Segment Start: DATA FOR THIS EXERCISE

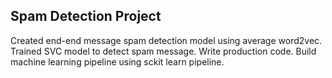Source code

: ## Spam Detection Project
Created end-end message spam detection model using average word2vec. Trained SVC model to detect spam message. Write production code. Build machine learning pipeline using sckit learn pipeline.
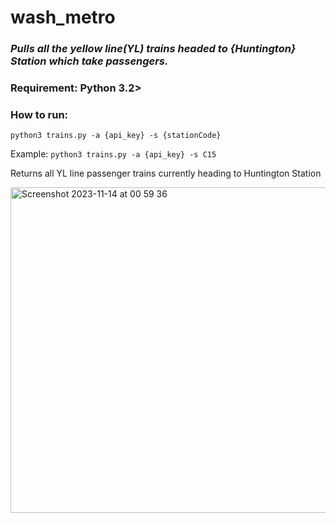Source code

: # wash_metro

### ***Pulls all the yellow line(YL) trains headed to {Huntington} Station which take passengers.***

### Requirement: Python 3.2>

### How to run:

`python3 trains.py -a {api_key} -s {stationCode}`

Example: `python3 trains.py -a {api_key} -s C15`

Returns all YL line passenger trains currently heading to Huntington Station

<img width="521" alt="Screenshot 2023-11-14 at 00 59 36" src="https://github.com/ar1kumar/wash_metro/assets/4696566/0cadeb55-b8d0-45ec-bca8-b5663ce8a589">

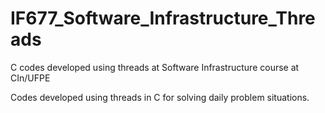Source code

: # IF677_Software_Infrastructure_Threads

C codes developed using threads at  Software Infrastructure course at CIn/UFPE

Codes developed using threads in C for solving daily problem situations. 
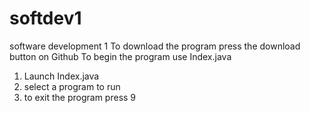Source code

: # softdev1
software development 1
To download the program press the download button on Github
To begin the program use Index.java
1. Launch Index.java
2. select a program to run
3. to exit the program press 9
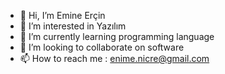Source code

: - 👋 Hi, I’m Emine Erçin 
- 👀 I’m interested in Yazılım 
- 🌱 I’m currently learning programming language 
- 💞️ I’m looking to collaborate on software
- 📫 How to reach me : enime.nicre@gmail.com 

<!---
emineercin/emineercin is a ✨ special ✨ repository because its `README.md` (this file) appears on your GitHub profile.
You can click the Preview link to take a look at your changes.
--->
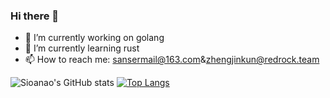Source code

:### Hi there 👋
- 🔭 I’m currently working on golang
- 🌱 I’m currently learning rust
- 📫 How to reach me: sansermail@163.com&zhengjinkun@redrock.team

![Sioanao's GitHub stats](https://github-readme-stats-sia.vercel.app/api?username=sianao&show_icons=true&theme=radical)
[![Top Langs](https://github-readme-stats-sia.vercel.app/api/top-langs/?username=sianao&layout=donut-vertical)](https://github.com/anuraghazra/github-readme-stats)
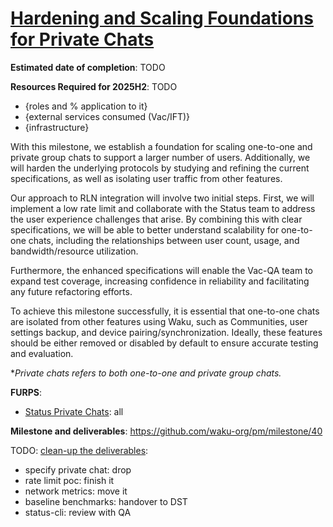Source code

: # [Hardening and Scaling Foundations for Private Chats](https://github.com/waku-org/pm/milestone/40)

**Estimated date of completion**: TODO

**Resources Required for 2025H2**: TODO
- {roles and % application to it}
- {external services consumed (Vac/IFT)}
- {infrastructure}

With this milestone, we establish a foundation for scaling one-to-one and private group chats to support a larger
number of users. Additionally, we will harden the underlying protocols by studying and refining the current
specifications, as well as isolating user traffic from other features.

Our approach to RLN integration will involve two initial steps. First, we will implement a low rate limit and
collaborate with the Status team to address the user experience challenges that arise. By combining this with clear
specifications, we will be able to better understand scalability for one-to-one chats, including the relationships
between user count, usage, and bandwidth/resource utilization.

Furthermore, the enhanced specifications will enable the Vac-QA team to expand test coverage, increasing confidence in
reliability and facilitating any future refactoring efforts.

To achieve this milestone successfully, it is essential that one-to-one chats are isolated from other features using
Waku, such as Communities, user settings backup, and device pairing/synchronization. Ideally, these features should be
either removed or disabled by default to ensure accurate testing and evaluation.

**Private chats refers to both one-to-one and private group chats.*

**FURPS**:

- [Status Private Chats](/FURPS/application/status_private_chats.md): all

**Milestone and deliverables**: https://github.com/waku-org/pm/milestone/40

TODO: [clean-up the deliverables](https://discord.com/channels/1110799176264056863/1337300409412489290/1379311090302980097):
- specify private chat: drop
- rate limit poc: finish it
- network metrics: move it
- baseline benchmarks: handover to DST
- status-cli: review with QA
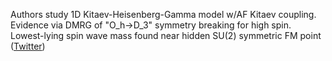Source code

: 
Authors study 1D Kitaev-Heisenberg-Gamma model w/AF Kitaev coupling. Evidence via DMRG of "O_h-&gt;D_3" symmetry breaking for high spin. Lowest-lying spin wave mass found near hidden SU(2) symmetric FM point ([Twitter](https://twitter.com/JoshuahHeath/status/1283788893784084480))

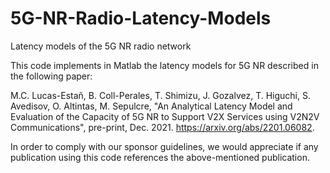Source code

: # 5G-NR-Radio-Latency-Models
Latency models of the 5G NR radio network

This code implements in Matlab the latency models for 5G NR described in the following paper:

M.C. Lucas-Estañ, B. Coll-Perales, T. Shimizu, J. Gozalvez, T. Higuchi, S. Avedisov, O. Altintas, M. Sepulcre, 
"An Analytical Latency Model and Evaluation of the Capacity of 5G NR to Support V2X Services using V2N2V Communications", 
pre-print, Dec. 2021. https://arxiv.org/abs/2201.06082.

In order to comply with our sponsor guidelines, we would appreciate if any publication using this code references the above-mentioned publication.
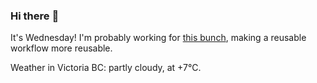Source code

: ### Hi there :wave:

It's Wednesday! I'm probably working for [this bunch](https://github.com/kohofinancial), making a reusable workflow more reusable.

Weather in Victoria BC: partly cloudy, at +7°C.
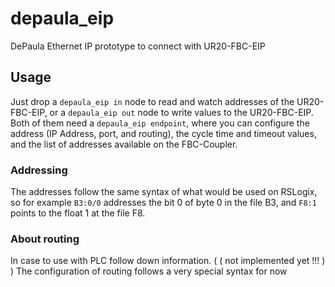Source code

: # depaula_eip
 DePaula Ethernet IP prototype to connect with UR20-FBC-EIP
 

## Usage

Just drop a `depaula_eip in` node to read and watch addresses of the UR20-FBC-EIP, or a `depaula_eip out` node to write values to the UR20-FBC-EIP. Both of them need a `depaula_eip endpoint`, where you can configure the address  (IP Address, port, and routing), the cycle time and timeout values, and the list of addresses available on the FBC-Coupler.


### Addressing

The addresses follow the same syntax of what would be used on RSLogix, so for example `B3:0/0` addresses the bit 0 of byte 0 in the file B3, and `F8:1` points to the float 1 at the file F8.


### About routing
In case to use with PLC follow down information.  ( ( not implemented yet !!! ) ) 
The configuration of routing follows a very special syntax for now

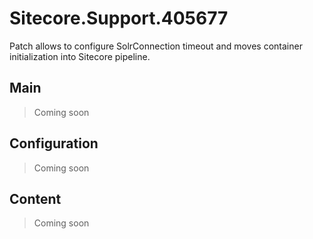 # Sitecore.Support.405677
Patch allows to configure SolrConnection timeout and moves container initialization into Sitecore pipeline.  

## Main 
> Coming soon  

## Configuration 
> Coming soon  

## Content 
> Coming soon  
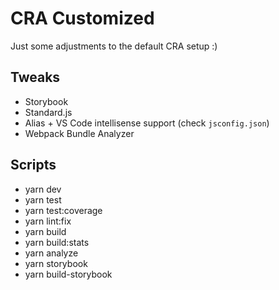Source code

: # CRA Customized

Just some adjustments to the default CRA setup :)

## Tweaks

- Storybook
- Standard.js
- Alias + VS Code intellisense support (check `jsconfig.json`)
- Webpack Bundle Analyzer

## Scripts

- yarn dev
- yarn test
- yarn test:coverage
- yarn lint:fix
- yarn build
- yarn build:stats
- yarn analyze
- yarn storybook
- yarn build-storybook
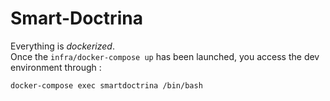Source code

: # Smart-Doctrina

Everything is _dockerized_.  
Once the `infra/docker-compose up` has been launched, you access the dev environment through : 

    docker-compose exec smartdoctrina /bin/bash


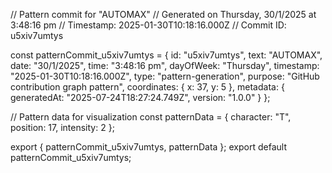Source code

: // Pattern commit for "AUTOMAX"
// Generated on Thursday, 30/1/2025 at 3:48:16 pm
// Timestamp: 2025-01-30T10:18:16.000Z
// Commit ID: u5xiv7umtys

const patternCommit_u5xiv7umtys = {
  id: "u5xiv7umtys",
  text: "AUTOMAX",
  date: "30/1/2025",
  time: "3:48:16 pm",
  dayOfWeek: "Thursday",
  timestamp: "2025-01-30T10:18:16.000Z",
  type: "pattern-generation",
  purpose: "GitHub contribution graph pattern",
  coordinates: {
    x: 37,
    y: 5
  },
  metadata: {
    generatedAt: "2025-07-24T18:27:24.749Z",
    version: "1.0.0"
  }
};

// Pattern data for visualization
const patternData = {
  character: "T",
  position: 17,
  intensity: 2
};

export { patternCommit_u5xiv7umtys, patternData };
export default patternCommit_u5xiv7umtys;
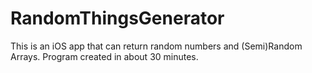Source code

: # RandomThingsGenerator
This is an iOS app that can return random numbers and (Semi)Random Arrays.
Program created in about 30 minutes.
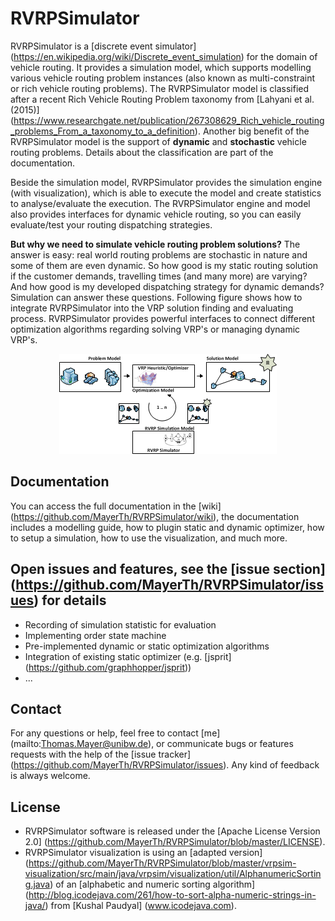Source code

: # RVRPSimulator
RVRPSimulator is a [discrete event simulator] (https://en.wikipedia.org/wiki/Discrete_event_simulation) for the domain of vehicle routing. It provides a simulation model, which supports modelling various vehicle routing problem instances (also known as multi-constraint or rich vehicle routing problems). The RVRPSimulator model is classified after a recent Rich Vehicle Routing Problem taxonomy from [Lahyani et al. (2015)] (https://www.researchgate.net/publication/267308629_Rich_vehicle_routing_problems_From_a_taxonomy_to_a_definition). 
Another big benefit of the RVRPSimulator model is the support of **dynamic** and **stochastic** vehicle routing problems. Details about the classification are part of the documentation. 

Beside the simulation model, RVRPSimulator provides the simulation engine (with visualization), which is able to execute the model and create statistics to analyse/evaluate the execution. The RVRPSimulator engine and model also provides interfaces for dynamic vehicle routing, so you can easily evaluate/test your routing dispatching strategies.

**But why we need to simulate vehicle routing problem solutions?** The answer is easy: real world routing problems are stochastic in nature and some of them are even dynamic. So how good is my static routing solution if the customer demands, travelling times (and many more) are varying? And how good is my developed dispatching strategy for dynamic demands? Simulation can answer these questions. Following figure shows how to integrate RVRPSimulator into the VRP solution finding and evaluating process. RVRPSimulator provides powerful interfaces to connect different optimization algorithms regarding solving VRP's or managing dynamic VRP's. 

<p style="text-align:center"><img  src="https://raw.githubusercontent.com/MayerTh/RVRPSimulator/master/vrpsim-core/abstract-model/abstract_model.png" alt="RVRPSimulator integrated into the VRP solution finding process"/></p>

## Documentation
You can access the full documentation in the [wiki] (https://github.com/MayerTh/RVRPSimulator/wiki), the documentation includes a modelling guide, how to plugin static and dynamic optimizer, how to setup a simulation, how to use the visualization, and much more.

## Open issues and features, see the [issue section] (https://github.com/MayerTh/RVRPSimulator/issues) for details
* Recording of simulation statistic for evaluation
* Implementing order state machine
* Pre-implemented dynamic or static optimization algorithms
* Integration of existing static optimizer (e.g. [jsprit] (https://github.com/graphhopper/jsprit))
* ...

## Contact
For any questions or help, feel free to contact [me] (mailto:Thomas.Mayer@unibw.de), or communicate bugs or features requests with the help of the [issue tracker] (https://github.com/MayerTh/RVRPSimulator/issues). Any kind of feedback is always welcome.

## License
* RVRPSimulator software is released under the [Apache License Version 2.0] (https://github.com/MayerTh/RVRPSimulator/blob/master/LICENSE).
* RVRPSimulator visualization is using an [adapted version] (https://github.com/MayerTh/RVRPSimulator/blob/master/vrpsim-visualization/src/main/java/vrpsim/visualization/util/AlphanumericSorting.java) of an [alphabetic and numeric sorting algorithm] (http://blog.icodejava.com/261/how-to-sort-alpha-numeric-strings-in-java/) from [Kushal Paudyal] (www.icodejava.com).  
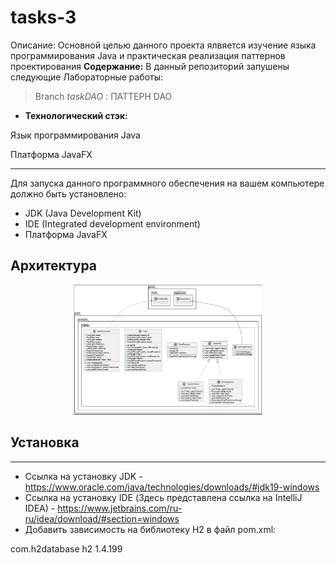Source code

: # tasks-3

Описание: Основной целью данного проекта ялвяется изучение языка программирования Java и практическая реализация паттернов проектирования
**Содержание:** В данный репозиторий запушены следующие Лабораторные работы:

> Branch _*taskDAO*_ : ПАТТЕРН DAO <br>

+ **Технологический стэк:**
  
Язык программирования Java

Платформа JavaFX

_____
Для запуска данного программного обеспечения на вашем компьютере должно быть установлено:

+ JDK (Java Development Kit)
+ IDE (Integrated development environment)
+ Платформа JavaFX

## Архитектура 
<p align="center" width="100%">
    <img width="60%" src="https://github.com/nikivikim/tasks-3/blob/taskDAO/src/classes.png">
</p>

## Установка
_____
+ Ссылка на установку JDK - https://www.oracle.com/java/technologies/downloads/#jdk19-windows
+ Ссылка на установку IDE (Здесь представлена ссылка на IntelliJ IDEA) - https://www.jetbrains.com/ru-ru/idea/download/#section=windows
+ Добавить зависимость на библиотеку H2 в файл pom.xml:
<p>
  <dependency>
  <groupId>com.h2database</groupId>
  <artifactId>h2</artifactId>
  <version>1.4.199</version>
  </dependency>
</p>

Segment End: DATA FOR THIS EXERCISE

▶ _EXERCISE_
Repeat the listing above from its first line through the line that contains "### ***Pulls all", both included, and nothing more. Drop the pictures.

▶ _YOUR RESPONSE_
Source code

: ## Spam Detection Project
Created end-end message spam detection model using average word2vec. Trained SVC model to detect spam message. Write production code. Build machine learning pipeline using sckit learn pipeline.
Source code

: # wash_metro

### ***Pulls all the yellow line(YL) trains headed to {Huntington} Station which take passengers.***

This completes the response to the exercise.